PlanMember Securities Corporation
- Type: Private
- Industry: Financial services
- Founded: 1982; 44 years ago
- Headquarters: Carpinteria, California, United States, 6267 Carpinteria Ave Carpinteria, California, United States
- Area served: United States
- Key people: Jon Ziehl, President & CEO
- Revenue: US$ $143.0 million (2021)
- Website: www.planmember.com

= Planmember =

US independent broker-dealers

PlanMember Securities Corporation (commonly referred to as PlanMember) was founded in 1982 and is considered one of the 25 largest independent broker-dealers. As of 2020, the company had more than 479 financial advisors, over $14 billion in advisory & brokerage assets, and generated approximately $143.0 million in annual revenue for the 2021 fiscal year.

PlanMember was formed in 1982 to provide educators with the level of service and investment choices available to many corporate retirement plan employees. The company has expanded its financial services through more than 50 US-based financial centers and 500 independent financial advisors. PlanMember is headquartered in Carpinteria, CA.

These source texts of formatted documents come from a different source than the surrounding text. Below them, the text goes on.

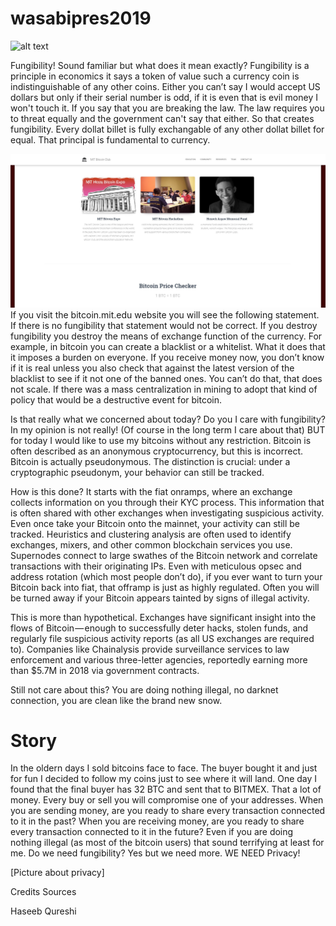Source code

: # wasabipres2019

![alt text](https://wasabiwallet.io/images/wasabi_wallet_logo_2-1.png)

Fungibility!
Sound familiar but what does it mean exactly?
Fungibility is a principle in economics it says a token of value such a currency coin is indistinguishable of any other coins. Either you can’t say I would accept US dollars but only if their serial number is odd, if it is even that is evil money I won't touch it. If you say that you are breaking the law. The law requires you to threat equally and the government can't say that either. So that creates fungibility. Every dollat billet is fully exchangable of any other dollat billet for equal. That principal is fundamental to currency.

![alt text](https://github.com/molnard/wasabipres2019/blob/master/MITBTCvsBTC.JPG)
If you visit the bitcoin.mit.edu website you will see the following statement. If there is no fungibility that statement would not be correct.
If you destroy fungibility you destroy the means of exchange function of the currency. For example, in bitcoin you can create a blacklist or a whitelist. What it does that it imposes a burden on everyone. If you receive money now, you don’t know if it is real unless you also check that against the latest version of the blacklist to see if it not one of the banned ones. You can’t do that, that does not scale. If there was a mass centralization in mining to adopt that kind of policy that would be a destructive event for bitcoin.

Is that really what we concerned about today? Do you I care with fungibility? In my opinion is not really! (Of course in the long term I care about that) BUT for today I would like to use my bitcoins without any restriction. 
Bitcoin is often described as an anonymous cryptocurrency, but this is incorrect. Bitcoin is actually pseudonymous. The distinction is crucial: under a cryptographic pseudonym, your behavior can still be tracked.

How is this done? It starts with the fiat onramps, where an exchange collects information on you through their KYC process. This information that is often shared with other exchanges when investigating suspicious activity. Even once take your Bitcoin onto the mainnet, your activity can still be tracked. Heuristics and clustering analysis are often used to identify exchanges, mixers, and other common blockchain services you use. Supernodes connect to large swathes of the Bitcoin network and correlate transactions with their originating IPs. Even with meticulous opsec and address rotation (which most people don’t do), if you ever want to turn your Bitcoin back into fiat, that offramp is just as highly regulated. Often you will be turned away if your Bitcoin appears tainted by signs of illegal activity.

This is more than hypothetical. Exchanges have significant insight into the flows of Bitcoin — enough to successfully deter hacks, stolen funds, and regularly file suspicious activity reports (as all US exchanges are required to). Companies like Chainalysis provide surveillance services to law enforcement and various three-letter agencies, reportedly earning more than $5.7M in 2018 via government contracts.

Still not care about this? You are doing nothing illegal, no darknet connection, you are clean like the brand new snow.
# Story
In the oldern days I sold bitcoins face to face. The buyer bought it and just for fun I decided to follow my coins just to see where it will land. One day I found that the final buyer has 32 BTC and sent that to BITMEX. That a lot of money. 
Every buy or sell you will compromise one of your addresses.
When you are sending money, are you ready to share every transaction connected to it in the past?
When you are receiving money, are you ready to share every transaction connected to it in the future? 
Even if you are doing nothing illegal (as most of the bitcoin users) that sound terrifying at least for me. 
Do we need fungibility? Yes but we need more. WE NEED Privacy!

[Picture about privacy]






Credits Sources

Haseeb Qureshi
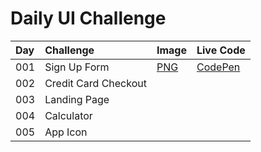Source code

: # Daily UI Challenge


| Day | Challenge | Image | Live Code
|:--- |:--- |:--- |:--- |
| 001 | Sign Up Form | [PNG](png/dailyui-001-signup.png) | [CodePen](https://codepen.io/vicainelli/pen/vvaGXV) |
| 002 | Credit Card Checkout |  |
| 003 | Landing Page| |
| 004 | Calculator | |
| 005 | App Icon | |
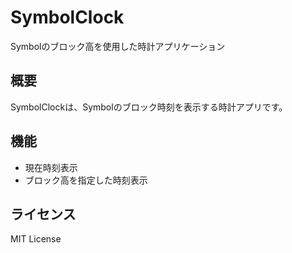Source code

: # SymbolClock

Symbolのブロック高を使用した時計アプリケーション

## 概要

SymbolClockは、Symbolのブロック時刻を表示する時計アプリです。

## 機能

- 現在時刻表示
- ブロック高を指定した時刻表示

## ライセンス

MIT License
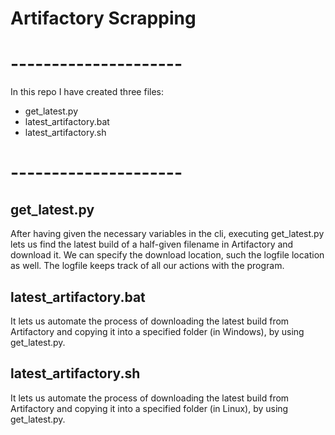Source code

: # Artifactory Scrapping
# ---------------------

In this repo I have created three files:
- get_latest.py
- latest_artifactory.bat
- latest_artifactory.sh

# ---------------------

## get_latest.py

After having given the necessary variables in the cli, executing get_latest.py lets us find the latest build of a half-given filename in Artifactory and download it. We can specify the download location, such the logfile location as well. The logfile keeps track of all our actions with the program.

## latest_artifactory.bat

It lets us automate the process of downloading the latest build from Artifactory and copying it into a specified folder (in Windows), by using get_latest.py.

## latest_artifactory.sh

It lets us automate the process of downloading the latest build from Artifactory and copying it into a specified folder (in Linux), by using get_latest.py.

PlanMember's subsidiaries are PlanMember Services, PlanMember Services, PlanMember Financial Corporation, PlanMember Educational Services, and PSC Insurance Marketing Corporation.

==Statistics==
Key facts regarding PlanMember include the following:

- IBD Elite Top 50 independent broker/dealers

- 500 financial representatives
- Approximately 4,500 technology, custody, and clearing service subscribers
- $16.6 billion in advisory and brokerage assets as of April 2022

==Legal==
On March 11, 2019, 79 firms agreed to a $125 million industry settlement arising from Firms 12b-1 fees fund sale violations. PlanMember to return $3.5 million to clients.